**To do**
From the entries underneath, give the number of lines holding the word "PufeiLi", without any other words.
*** Opening Entries supplied ***
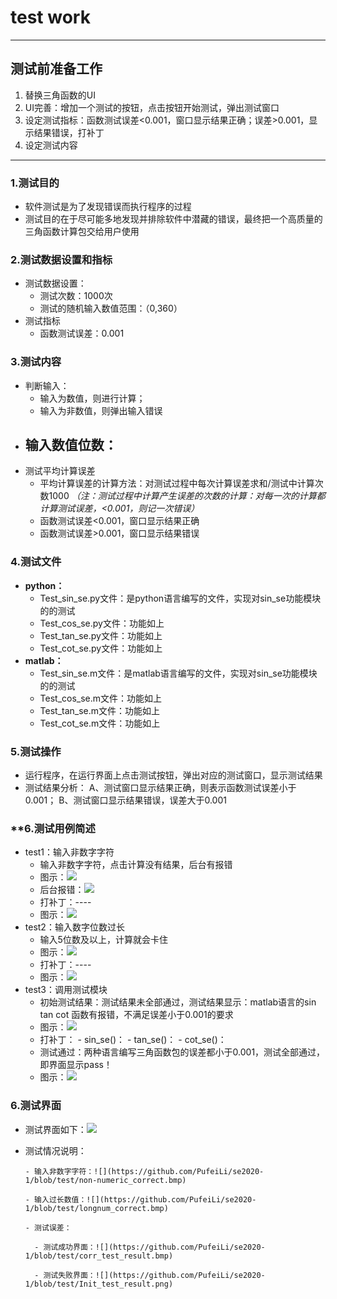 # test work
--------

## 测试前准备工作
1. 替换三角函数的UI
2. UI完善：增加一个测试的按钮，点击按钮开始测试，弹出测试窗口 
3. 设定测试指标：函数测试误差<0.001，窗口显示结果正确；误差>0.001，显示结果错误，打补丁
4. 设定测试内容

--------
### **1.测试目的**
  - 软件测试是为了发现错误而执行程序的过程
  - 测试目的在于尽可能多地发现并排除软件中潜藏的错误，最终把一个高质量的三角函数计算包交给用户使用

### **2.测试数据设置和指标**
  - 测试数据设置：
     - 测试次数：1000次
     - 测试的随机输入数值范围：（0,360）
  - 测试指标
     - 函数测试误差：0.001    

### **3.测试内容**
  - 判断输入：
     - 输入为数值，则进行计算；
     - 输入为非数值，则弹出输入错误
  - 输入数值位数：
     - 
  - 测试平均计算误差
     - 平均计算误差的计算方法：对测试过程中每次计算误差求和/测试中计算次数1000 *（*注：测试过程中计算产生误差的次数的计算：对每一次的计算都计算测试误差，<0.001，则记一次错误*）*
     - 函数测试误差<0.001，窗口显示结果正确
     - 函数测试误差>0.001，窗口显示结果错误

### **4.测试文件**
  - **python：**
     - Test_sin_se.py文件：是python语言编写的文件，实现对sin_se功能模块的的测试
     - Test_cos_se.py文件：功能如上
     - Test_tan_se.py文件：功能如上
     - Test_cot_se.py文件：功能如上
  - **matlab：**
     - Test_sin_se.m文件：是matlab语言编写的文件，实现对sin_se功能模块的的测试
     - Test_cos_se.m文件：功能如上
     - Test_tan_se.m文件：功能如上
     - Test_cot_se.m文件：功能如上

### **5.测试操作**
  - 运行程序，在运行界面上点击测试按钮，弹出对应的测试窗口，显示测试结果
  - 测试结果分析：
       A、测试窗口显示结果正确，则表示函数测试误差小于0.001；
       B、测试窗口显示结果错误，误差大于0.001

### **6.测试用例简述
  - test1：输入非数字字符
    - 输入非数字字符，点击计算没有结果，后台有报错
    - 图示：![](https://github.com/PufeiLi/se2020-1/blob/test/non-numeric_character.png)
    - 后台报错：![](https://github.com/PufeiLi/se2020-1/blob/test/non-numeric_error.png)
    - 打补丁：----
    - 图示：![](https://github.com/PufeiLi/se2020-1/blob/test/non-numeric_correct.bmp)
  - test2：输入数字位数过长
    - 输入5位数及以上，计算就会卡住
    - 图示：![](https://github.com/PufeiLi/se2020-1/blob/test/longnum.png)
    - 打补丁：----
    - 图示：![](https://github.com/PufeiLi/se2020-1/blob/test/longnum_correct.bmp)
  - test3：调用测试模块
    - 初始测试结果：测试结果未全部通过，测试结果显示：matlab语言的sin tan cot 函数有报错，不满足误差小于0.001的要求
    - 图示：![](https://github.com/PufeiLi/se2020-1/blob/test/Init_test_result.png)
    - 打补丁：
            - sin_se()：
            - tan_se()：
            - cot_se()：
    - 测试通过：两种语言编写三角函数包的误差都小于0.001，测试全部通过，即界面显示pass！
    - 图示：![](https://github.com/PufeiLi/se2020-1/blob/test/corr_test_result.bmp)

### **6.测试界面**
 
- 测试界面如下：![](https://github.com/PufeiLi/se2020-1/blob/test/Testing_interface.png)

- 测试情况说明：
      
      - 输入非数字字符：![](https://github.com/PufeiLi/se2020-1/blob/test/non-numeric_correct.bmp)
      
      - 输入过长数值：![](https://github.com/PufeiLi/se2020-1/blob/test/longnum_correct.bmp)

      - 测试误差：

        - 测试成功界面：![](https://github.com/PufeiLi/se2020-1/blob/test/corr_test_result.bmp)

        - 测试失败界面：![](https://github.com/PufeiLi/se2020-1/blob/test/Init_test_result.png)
*** Closing Entries supplied ***
**Task result**
12